There are two protagonists. Edvar is a young advisor to King Ashara of the Kingdom of Yurr. He’s taken the place of his legendary and recently deceased father and finds himself in the midst of a sea of political conspiracies geared toward removing the King from his throne.
One of the chief suspects is King Tesh of neighbouring kingdom Karrabar, whose hatred for Ashara stems back to their embittered childhood. Despite efforts by Yurr to appease Karrabar, they keep on the warpath.
The conflict ripples throughout the Kingdom of Yurr, stirring trouble in a quiet little town beside the Forest of Giants known as Haberdam. Isy, cast aside by the people of the town for the black birthmark covering her face, gets kidnapped by a huge, grey-skinned humanoid with a face like a frog. She comes to learn that they’re called the Amast, a race of people who have lived peacefully for centuries, hidden from the rest of the world. Until they were discovered and massacred by soldiers from Karrabar. Survivors from the attack fled west, but reached only as far as the forest not far from Habderdam. They plead with Isy to guide them to King Ashara with the hope of petitioning him for refuge in his Kingdom.

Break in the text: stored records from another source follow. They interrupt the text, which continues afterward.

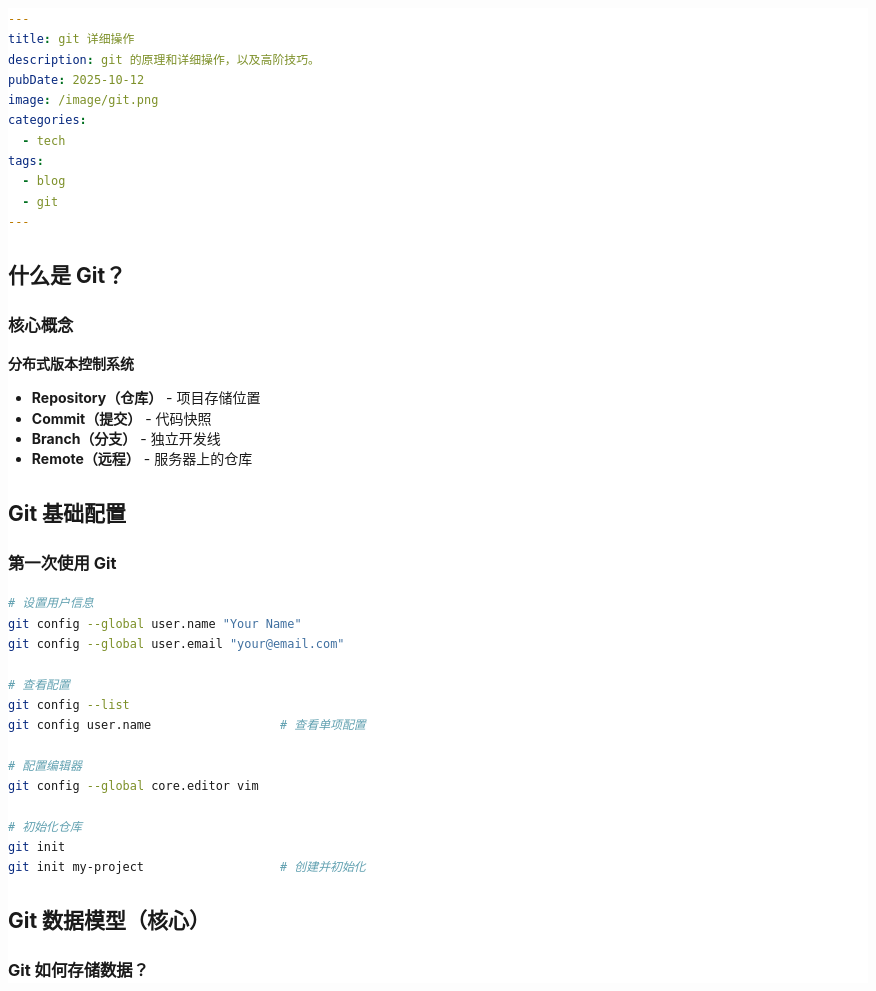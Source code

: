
 ```yaml
---
title: git 详细操作
description: git 的原理和详细操作，以及高阶技巧。
pubDate: 2025-10-12
image: /image/git.png
categories:
  - tech
tags:
  - blog
  - git
---
```


## 什么是 Git？

### 核心概念

**分布式版本控制系统**

- **Repository（仓库）** - 项目存储位置
- **Commit（提交）** - 代码快照
- **Branch（分支）** - 独立开发线
- **Remote（远程）** - 服务器上的仓库

## Git 基础配置

### 第一次使用 Git

```bash
# 设置用户信息
git config --global user.name "Your Name"
git config --global user.email "your@email.com"

# 查看配置
git config --list
git config user.name                  # 查看单项配置

# 配置编辑器
git config --global core.editor vim

# 初始化仓库
git init
git init my-project                   # 创建并初始化
```

## Git 数据模型（核心）

### Git 如何存储数据？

Let’s just say there’s more to it than that. Their paths start off very differently but they meet and then become intertwined. I’ve probably put you off it now.
4) Any writing advice?
Writing advice is what I dedicate my blog to so I could bore you for hours. But I’ll share one of my favourite bits of advice which in fact has nothing to do with writing. It’s a nice simple one: persevere. Writing a novel or a story of any length is a challenge from the off. Even the best admit to their struggles. What makes them the best is that they stick at it. They don’t give up when their backs are against the wall. They kept on chipping away and for me, I think this is one of the most important things to keep in mind. There are going to be many low times on this journey, when all we feel is doubt and despair, but you’ve just got to keep on writing, focus on that next word and never give up hope that the good times are around the corner, that all this hard work will pay off.
On a more technical level, I’ve recently read some bits of advice on premise that have really struck a chord. Premise or theme is something I hadn’t really paid much attention to. I considered it, but never in much detail. It was more of a hope and pray situation. Premise does have a knack for finding its way naturally into stories, so I kind of hoped that was the case for me. I suppose I ignored it because it was one of my weaknesses. I wasn’t very good at it. I didn’t really know much about it. I decided to change that, and in doing so read a book by Lajos Egri called The Art of Dramatic Writing.
Egri’s belief was that premise provides direction, a way to get to the conclusion of the story. It helps to keep the writer focused. Characters and plot are the vehicles to get to the conclusion and the fuel to propel them to that end is conflict. It is these three elements—character, conflict, conclusion—that Egri says every premise must have. I think it’s a great way to break down theme, something which can sometimes feel complicated.